The Directors believe the acquisition, if it closes, could create value in the Company going forward in a number of ways:

 

(i) Virtual Tumour could be utilised to increase the value of internal drug candidates via optimised regimens.

 

(ii) Targeting CD95L might provide a way to personalise cancer treatment to appropriate patients. Additionally, Physiomics could employ its modelling techniques to predict the patients who would benefit most from the Company's drug candidates.

 

(iii) The Oncojan™ platform could be used in conjunction with Virtual Tumour to develop further targeted therapies for different cancer indications and drug combinations.

 

About BioMoti Limited

The selling shareholders of BioMoti Limited are Professor Joanne Martin, Dr. Davidson Ateh, Dr. Keith Powell, Queen Mary and Westfield College, WCS Nominees Limited, Mr Gilbert Chalk and Mr Ian McFarlane-Toms. Customary lock in restrictions will apply to certain sellers and it is proposed that a member of the board of BioMoti would potentially join the board of Physiomics as a non-executive director on closing of the acquisition (subject to board and NOMAD approval).

 

For the period ended 30 November 2015, BioMoti Limited had a turnover of £2,062 made a loss for the financial year of £9,700 and its gross assets were valued at £2,331.

 

Dr Jim Millen, CEO of Physiomics, commented:

"We are delighted to have the opportunity to acquire BioMoti and believe there is significant potential value in developing an oncology pipeline alongside existing and new opportunities in our base modelling and simulation business."

Enquiries:

 

Physiomics plc                                                  

Dr Jim Millen, CEO

+44 (0)1865 784 980

 

 

WH Ireland Limited (nomad/joint broker)

Katy Mitchell

+44 (0) 161 832 2174

 

 

Hybridan LLP (joint broker)

Claire Louise Noyce

+44 (0) 203 764 2341

 

 

About Physiomics plc

 

Physiomics (AIM:PYC) is a computational systems biology services company applying simulations of cell behaviour to drug development to reduce the high attrition rates of clinical trials. 80-90 per cent of all clinical drug candidates fail to reach the market and estimates show that an overall ten per cent improvement in success rates could reduce the cost of one drug's development by as much as $242 million, from the current estimate of around $800 million1.

 

Physiomics develops computational systems biology models to predict and understand cancer drug efficacy from pre-clinical research to clinical development.
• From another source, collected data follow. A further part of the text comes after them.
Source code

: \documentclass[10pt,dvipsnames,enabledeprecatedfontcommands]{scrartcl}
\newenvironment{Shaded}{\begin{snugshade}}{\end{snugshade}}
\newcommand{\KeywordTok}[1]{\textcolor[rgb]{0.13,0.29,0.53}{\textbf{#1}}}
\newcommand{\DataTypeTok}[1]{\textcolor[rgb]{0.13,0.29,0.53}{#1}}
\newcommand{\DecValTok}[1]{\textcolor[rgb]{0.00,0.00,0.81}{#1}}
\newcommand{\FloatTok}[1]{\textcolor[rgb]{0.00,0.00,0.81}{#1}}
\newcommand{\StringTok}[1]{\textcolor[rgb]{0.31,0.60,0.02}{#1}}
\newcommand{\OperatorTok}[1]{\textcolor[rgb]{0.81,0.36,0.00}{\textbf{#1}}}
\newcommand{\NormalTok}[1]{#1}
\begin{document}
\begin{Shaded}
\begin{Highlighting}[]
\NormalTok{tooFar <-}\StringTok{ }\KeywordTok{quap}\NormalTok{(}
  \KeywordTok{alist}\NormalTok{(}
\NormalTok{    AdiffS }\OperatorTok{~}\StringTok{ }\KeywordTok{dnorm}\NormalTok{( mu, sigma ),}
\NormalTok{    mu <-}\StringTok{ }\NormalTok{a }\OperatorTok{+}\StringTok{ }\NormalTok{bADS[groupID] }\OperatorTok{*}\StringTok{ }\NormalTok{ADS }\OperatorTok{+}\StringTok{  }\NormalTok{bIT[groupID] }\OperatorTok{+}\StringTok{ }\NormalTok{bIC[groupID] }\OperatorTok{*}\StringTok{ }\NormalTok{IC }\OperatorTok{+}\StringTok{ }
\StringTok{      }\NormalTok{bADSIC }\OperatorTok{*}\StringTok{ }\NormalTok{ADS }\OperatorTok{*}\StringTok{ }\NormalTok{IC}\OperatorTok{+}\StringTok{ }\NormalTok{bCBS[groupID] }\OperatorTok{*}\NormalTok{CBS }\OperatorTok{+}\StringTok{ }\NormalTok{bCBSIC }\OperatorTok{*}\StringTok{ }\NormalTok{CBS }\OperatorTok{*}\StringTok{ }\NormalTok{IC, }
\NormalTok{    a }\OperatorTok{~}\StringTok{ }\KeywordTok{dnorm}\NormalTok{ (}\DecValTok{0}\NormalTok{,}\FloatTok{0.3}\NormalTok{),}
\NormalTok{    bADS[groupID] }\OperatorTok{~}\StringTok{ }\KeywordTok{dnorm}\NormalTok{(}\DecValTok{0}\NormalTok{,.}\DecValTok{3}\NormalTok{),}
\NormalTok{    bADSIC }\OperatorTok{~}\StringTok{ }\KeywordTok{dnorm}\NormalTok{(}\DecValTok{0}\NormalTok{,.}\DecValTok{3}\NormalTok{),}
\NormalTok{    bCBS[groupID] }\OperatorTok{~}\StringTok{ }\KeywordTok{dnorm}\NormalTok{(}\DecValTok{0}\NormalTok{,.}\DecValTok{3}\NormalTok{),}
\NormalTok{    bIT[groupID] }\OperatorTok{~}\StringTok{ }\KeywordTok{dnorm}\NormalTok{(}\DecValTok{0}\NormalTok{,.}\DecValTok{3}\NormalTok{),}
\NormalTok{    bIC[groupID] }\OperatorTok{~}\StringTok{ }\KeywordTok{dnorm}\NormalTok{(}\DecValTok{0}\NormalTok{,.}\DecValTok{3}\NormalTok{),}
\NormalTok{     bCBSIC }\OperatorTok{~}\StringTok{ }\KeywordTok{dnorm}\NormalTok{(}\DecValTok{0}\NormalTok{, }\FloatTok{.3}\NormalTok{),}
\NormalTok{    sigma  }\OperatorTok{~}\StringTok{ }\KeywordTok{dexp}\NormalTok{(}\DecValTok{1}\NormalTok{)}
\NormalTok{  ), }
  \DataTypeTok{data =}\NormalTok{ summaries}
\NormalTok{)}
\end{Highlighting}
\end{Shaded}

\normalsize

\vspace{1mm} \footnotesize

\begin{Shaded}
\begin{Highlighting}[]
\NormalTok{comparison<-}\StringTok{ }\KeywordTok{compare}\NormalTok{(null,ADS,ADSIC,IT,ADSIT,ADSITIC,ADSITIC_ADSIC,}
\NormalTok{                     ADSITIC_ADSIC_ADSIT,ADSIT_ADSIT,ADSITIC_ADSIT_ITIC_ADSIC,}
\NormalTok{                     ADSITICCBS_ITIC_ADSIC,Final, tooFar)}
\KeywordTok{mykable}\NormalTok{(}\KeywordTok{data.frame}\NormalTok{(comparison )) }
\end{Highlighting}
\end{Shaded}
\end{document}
Physiomics has created detailed mathematical models incorporating the most important molecular events taking place during the human cell cycle and apoptosis processes. The company's technology enables the simulation of populations of "virtual cells". The company has also developed a "Virtual Tumour" model to simulate the effect of anti-cancer drugs on tumour growth. The models are used to optimise compound design and to design drug schedules and combination therapies.